All lines from the top of the records below through the line holding "de um modelo", and only those, should be printed exactly, minus the pictures.

^^^^^^^^^^^^^^^^

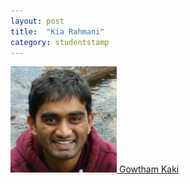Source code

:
 ```yaml
---
layout: post
title:  "Kia Rahmani"
category: studentstamp
---
```

<a href="http://gowthamk.github.io/">
<img src="assets/gowtham.jpg" alt="Gowtham Kaki">
<span class="student-name">Gowtham Kaki</span>
</a>
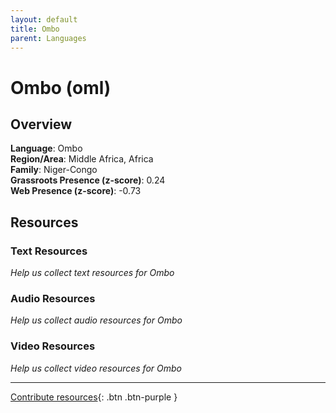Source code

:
 ```yaml
---
layout: default
title: Ombo
parent: Languages
---
```


# Ombo (oml)

## Overview

**Language**: Ombo  
**Region/Area**: Middle Africa, Africa  
**Family**: Niger-Congo  
**Grassroots Presence (z-score)**: 0.24  
**Web Presence (z-score)**: -0.73  

## Resources

### Text Resources
*Help us collect text resources for Ombo*

### Audio Resources
*Help us collect audio resources for Ombo*

### Video Resources
*Help us collect video resources for Ombo*

---

[Contribute resources](https://forms.office.com/e/1SfLJx3u1r){: .btn .btn-purple }
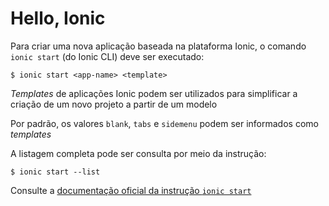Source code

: # Hello, Ionic

Para criar uma nova aplicação baseada na plataforma Ionic, o comando ```ionic start``` (do Ionic CLI) deve ser executado:

```
$ ionic start <app-name> <template>
```

*Templates* de aplicações Ionic podem ser utilizados para simplificar a criação de um novo projeto a partir de um modelo

Por padrão, os valores ```blank```, ```tabs``` e ```sidemenu``` podem ser informados como *templates*

A listagem completa pode ser consulta por meio da instrução:

```
$ ionic start --list
```

Consulte a [documentação oficial da instrução ```ionic start```](https://ionicframework.com/docs/cli/commands/start)
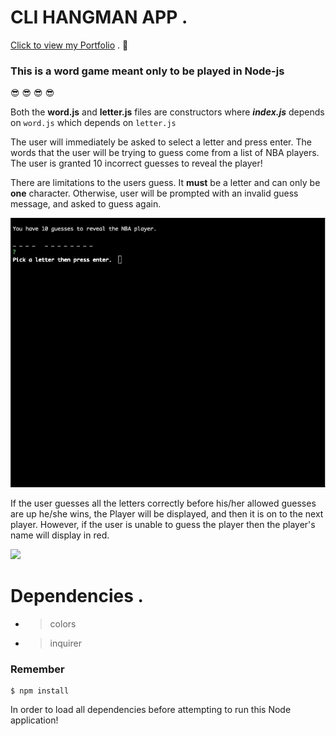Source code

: # CLI HANGMAN APP . 

[Click to view my Portfolio](https://kangkang0804.github.io/MyPortfolio/) . :100:
 


### This is a word game meant only to be played in Node-js 
:sunglasses: :sunglasses: :sunglasses: :sunglasses:

Both the **word.js** and **letter.js** files are constructors
where **_index.js_** depends on `word.js` which depends on `letter.js`

The user will immediately be asked to select a letter and press enter. The words that the user will be trying to guess come from a list of NBA players. The user is granted 10 incorrect guesses to reveal the player!


There are limitations to the users guess. It **must** be a letter and can only be **one** character. Otherwise, user will be prompted with an invalid guess message, and asked to guess again. 

![](CLI-HANGMAN1.gif)

If the user guesses all the letters correctly before his/her allowed guesses are up he/she wins, the Player will be displayed, and then it is on to the next player. However, if the user is unable to guess the player then the player's name will display in red.


![](CLI-HANGMAN2.gif)


# Dependencies . 

- > colors
- > inquirer

### Remember

```
$ npm install
```

In order to load all dependencies before attempting to run this Node application!

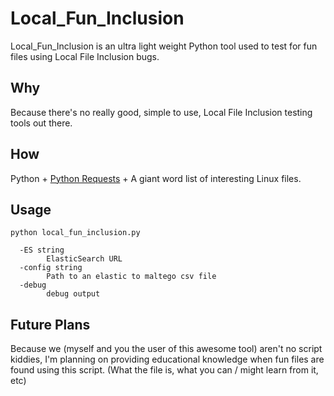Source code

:# Local_Fun_Inclusion
 Local_Fun_Inclusion is an ultra light weight Python tool used to test for fun files using Local File Inclusion bugs.
 
## Why
Because there's no really good, simple to use, Local File Inclusion testing tools out there.

## How
Python + [Python Requests](https://requests.readthedocs.io/en/master/) + A giant word list of interesting Linux files.

## Usage

`python local_fun_inclusion.py`

```
  -ES string
        ElasticSearch URL
  -config string
        Path to an elastic to maltego csv file
  -debug
        debug output
```

## Future Plans
Because we (myself and you the user of this awesome tool) aren't no script kiddies, I'm planning on providing educational knowledge when fun files are found using this script. (What the file is, what you can / might learn from it, etc)


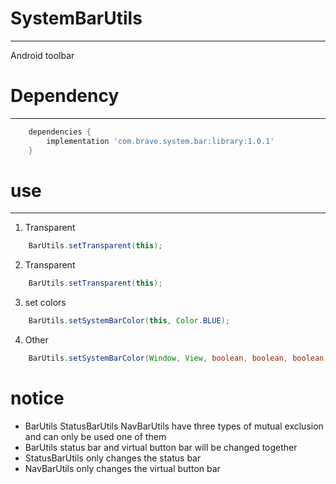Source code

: # SystemBarUtils
---
Android toolbar


# Dependency
---
```groovy
	dependencies {
		implementation 'com.brave.system.bar:library:1.0.1'
	}
```


# use
---

 1. Transparent

```java
    BarUtils.setTransparent(this);
```

 2. Transparent

```java
	BarUtils.setTransparent(this);
```

 3. set colors

```java
	BarUtils.setSystemBarColor(this, Color.BLUE);
```

4. Other

```java
	BarUtils.setSystemBarColor(Window, View, boolean, boolean, boolean, boolean, boolean, boolean, int, int)
```

# notice
    
- BarUtils StatusBarUtils NavBarUtils have three types of mutual exclusion and can only be used one of them
- BarUtils status bar and virtual button bar will be changed together
- StatusBarUtils only changes the status bar
- NavBarUtils only changes the virtual button bar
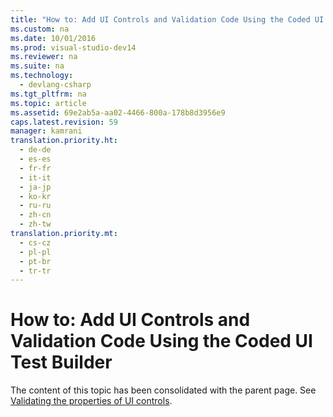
 ```yaml
---
title: "How to: Add UI Controls and Validation Code Using the Coded UI Test Builder"
ms.custom: na
ms.date: 10/01/2016
ms.prod: visual-studio-dev14
ms.reviewer: na
ms.suite: na
ms.technology: 
  - devlang-csharp
ms.tgt_pltfrm: na
ms.topic: article
ms.assetid: 69e2ab5a-aa02-4466-800a-178b8d3956e9
caps.latest.revision: 59
manager: kamrani
translation.priority.ht: 
  - de-de
  - es-es
  - fr-fr
  - it-it
  - ja-jp
  - ko-kr
  - ru-ru
  - zh-cn
  - zh-tw
translation.priority.mt: 
  - cs-cz
  - pl-pl
  - pt-br
  - tr-tr
---
```

# How to: Add UI Controls and Validation Code Using the Coded UI Test Builder
The content of this topic has been consolidated with the parent page. See [Validating the properties of UI controls](../VS_IDE/Use-UI-Automation-To-Test-Your-Code.md#VerifyingCodeUsingCUITGenerateAssertions).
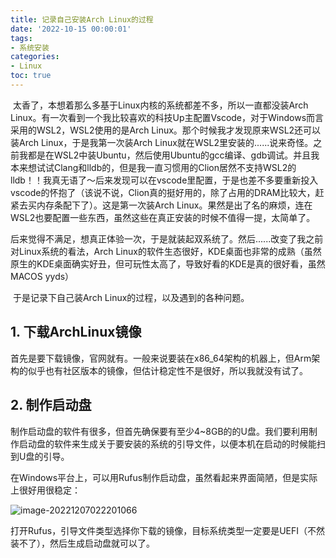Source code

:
 ```yaml
---
title: 记录自己安装Arch Linux的过程
date: '2022-10-15 00:00:01'
tags: 
- 系统安装
categories:
- Linux
toc: true
---
```


​		太香了，本想着那么多基于Linux内核的系统都差不多，所以一直都没装Arch Linux。有一次看到一个我比较喜欢的科技Up主配置Vscode，对于Windows而言采用的WSL2，WSL2使用的是Arch Linux。那个时候我才发现原来WSL2还可以装Arch Linux，于是我第一次装Arch Linux就在WSL2里安装的......说来奇怪。之前我都是在WSL2中装Ubuntu，然后使用Ubuntu的gcc编译、gdb调试。并且我本来想试试Clang和lldb的，但是我一直习惯用的Clion居然不支持WSL2的lldb！！我真无语了～后来发现可以在vscode里配置，于是也差不多要重新投入vscode的怀抱了（该说不说，Clion真的挺好用的，除了占用的DRAM比较大，赶紧去买内存条配下了）。这是第一次装Arch Linux。果然是出了名的麻烦，连在WSL2也要配置一些东西，虽然这些在真正安装的时候不值得一提，太简单了。

​		后来觉得不满足，想真正体验一次，于是就装起双系统了。然后......改变了我之前对Linux系统的看法，Arch Linux的软件生态很好，KDE桌面也非常的成熟（虽然原生的KDE桌面确实好丑，但可玩性太高了，导致好看的KDE是真的很好看，虽然MACOS yyds）

​		于是记录下自己装Arch Linux的过程，以及遇到的各种问题。
<!--more-->
## 1. 下载ArchLinux镜像

​		首先是要下载镜像，官网就有。一般来说要装在x86_64架构的机器上，但Arm架构的似乎也有社区版本的镜像，但估计稳定性不是很好，所以我就没有试了。

## 2. 制作启动盘

​		制作启动盘的软件有很多，但首先确保要有至少4~8GB的的U盘。我们要利用制作启动盘的软件来生成关于要安装的系统的引导文件，以便本机在启动的时候能扫到U盘的引导。

​		在Windows平台上，可以用Rufus制作启动盘，虽然看起来界面简陋，但是实际上很好用很稳定：

![image-20221207022201066](https://cdn.jsdelivr.net/gh/InverseDa/image@master/image/image-20221207022201066.png)

​		打开Rufus，引导文件类型选择你下载的镜像，目标系统类型一定要是UEFI（不然装不了），然后生成启动盘就可以了。

​		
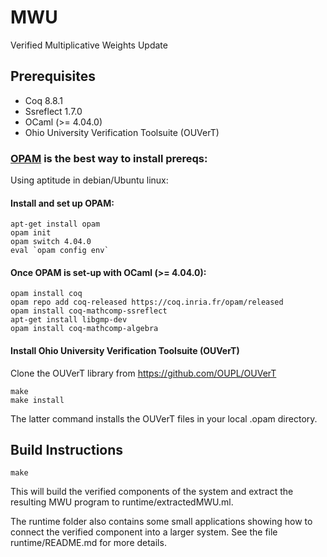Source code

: # MWU
Verified Multiplicative Weights Update

## Prerequisites

* Coq 8.8.1
* Ssreflect 1.7.0
* OCaml (>= 4.04.0)
* Ohio University Verification Toolsuite (OUVerT)

### [OPAM](https://opam.ocaml.org/) is the best way to install prereqs:

Using aptitude in debian/Ubuntu linux:

#### Install and set up OPAM:
```
apt-get install opam
opam init
opam switch 4.04.0
eval `opam config env`
```

#### Once OPAM is set-up with OCaml (>= 4.04.0):
```
opam install coq
opam repo add coq-released https://coq.inria.fr/opam/released
opam install coq-mathcomp-ssreflect
apt-get install libgmp-dev
opam install coq-mathcomp-algebra
```
#### Install Ohio University Verification Toolsuite (OUVerT)
Clone the OUVerT library from https://github.com/OUPL/OUVerT

```
make
make install
```

The latter command installs the OUVerT files in your local .opam directory.

## Build Instructions

```
make
```

This will build the verified components of the system and extract the resulting MWU program to runtime/extractedMWU.ml.

The runtime folder also contains some small applications showing how to connect the verified component into a larger system. See the file runtime/README.md for more details.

^^^^^^^^^^^^^^^^

__THE COMPLETED TASK__.
Source code

:
 ```yaml
---
layout: post
title:  "Kia Rahmani"
category: studentstamp
---
```

<a href="http://gowthamk.github.io/">
<img src="assets/gowtham.jpg" alt="Gowtham Kaki">
<span class="student-name">Gowtham Kaki</span>
</a>
Source code

:
 ```yaml
---
layout: default
title: Ombo
parent: Languages
---
```


# Ombo (oml)

## Overview

**Language**: Ombo  
**Region/Area**: Middle Africa, Africa  
**Family**: Niger-Congo  
**Grassroots Presence (z-score)**: 0.24  
**Web Presence (z-score)**: -0.73  

## Resources

### Text Resources
*Help us collect text resources for Ombo*

### Audio Resources
*Help us collect audio resources for Ombo*

### Video Resources
*Help us collect video resources for Ombo*

---

[Contribute resources](https://forms.office.com/e/1SfLJx3u1r){: .btn .btn-purple }
Source code

: # Hello, Ionic

Para criar uma nova aplicação baseada na plataforma Ionic, o comando ```ionic start``` (do Ionic CLI) deve ser executado:

```
$ ionic start <app-name> <template>
```

*Templates* de aplicações Ionic podem ser utilizados para simplificar a criação de um novo projeto a partir de um modelo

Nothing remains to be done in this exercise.